_Goal of the exercise_.
Your job with the data below is to output exactly the lines from the one holding "The authoritative configuration" down to the one holding "For an S3 hosted", both included, and no others.

_Dataset entries_.
######

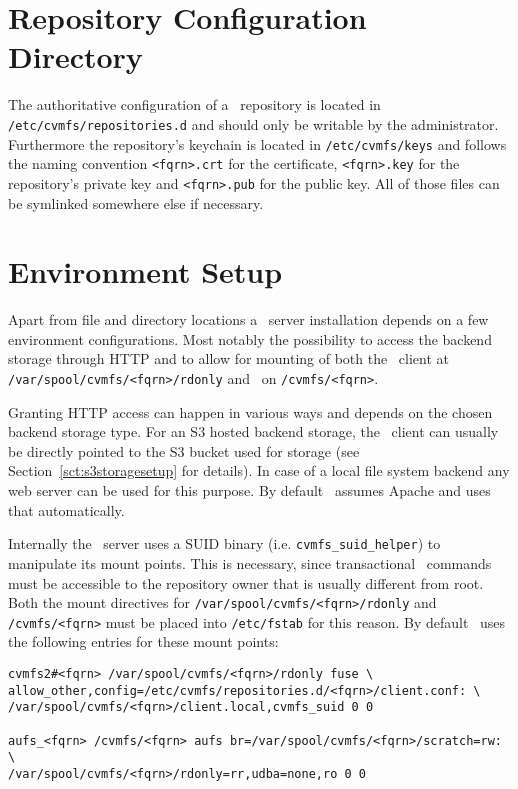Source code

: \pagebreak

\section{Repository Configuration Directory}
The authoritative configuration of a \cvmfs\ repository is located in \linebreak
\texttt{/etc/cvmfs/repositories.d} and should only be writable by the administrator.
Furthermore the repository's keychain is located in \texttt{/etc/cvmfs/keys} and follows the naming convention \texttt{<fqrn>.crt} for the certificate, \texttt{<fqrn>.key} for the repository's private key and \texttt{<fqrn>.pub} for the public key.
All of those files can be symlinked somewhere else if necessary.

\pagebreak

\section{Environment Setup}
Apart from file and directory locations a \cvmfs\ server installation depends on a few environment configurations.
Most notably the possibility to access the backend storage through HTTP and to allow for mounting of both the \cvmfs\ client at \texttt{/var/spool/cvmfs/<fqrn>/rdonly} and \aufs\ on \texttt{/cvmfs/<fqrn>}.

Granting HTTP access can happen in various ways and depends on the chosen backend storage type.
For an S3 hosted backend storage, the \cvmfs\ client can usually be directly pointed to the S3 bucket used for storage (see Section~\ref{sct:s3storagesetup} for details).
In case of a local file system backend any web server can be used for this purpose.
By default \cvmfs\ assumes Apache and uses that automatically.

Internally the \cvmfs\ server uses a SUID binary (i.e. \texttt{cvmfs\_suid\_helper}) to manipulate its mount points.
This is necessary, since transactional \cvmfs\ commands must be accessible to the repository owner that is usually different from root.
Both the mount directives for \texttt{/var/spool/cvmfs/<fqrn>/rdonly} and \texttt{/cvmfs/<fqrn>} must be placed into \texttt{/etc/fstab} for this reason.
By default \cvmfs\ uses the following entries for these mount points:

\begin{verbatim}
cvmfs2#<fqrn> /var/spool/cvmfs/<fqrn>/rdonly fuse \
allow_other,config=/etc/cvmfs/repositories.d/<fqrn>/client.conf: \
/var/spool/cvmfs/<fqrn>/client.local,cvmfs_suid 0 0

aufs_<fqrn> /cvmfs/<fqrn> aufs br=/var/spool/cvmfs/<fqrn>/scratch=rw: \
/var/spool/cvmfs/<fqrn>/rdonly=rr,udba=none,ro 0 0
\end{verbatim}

######

_Solution for this problem_.
The authoritative configuration of a \cvmfs\ repository is located in \linebreak
\texttt{/etc/cvmfs/repositories.d} and should only be writable by the administrator.
Furthermore the repository's keychain is located in \texttt{/etc/cvmfs/keys} and follows the naming convention \texttt{<fqrn>.crt} for the certificate, \texttt{<fqrn>.key} for the repository's private key and \texttt{<fqrn>.pub} for the public key.
All of those files can be symlinked somewhere else if necessary.

\pagebreak

\section{Environment Setup}
Apart from file and directory locations a \cvmfs\ server installation depends on a few environment configurations.
Most notably the possibility to access the backend storage through HTTP and to allow for mounting of both the \cvmfs\ client at \texttt{/var/spool/cvmfs/<fqrn>/rdonly} and \aufs\ on \texttt{/cvmfs/<fqrn>}.

Granting HTTP access can happen in various ways and depends on the chosen backend storage type.
For an S3 hosted backend storage, the \cvmfs\ client can usually be directly pointed to the S3 bucket used for storage (see Section~\ref{sct:s3storagesetup} for details).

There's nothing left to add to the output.